(Records provided Opens)

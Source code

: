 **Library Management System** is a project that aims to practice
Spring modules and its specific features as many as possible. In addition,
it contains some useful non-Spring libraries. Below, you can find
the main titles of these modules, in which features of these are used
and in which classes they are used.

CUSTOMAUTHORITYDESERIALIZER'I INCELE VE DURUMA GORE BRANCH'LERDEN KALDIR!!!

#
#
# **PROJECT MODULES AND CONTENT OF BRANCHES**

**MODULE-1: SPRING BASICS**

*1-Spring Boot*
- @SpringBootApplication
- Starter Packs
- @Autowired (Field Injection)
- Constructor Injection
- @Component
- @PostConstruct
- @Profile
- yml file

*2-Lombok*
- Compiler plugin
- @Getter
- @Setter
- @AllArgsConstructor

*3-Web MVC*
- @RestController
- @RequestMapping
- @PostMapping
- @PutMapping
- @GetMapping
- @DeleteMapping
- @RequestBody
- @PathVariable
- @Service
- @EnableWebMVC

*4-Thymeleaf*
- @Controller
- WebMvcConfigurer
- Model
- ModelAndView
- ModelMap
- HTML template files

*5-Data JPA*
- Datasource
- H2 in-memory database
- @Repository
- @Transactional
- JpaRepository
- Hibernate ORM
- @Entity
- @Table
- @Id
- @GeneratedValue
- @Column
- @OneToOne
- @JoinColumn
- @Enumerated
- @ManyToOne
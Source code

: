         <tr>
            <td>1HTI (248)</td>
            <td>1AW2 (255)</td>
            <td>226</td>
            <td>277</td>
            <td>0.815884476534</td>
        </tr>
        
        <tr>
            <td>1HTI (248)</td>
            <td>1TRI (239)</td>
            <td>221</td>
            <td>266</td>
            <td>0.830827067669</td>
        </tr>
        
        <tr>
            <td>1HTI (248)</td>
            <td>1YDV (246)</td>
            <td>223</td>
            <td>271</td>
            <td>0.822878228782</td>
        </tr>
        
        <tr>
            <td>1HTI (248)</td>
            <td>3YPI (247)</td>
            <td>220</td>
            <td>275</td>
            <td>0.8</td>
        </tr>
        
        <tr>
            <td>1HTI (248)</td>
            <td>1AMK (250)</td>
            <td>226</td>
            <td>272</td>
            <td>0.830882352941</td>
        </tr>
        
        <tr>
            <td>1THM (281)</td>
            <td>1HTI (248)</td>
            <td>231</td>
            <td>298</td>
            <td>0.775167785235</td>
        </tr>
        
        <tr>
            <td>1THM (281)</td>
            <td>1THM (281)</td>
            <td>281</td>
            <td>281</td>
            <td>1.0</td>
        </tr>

(Records provided Closes)

In the entries above, find each line with the word "Injection" and show it.

### Your response
- @Autowired (Field Injection)
- Constructor Injection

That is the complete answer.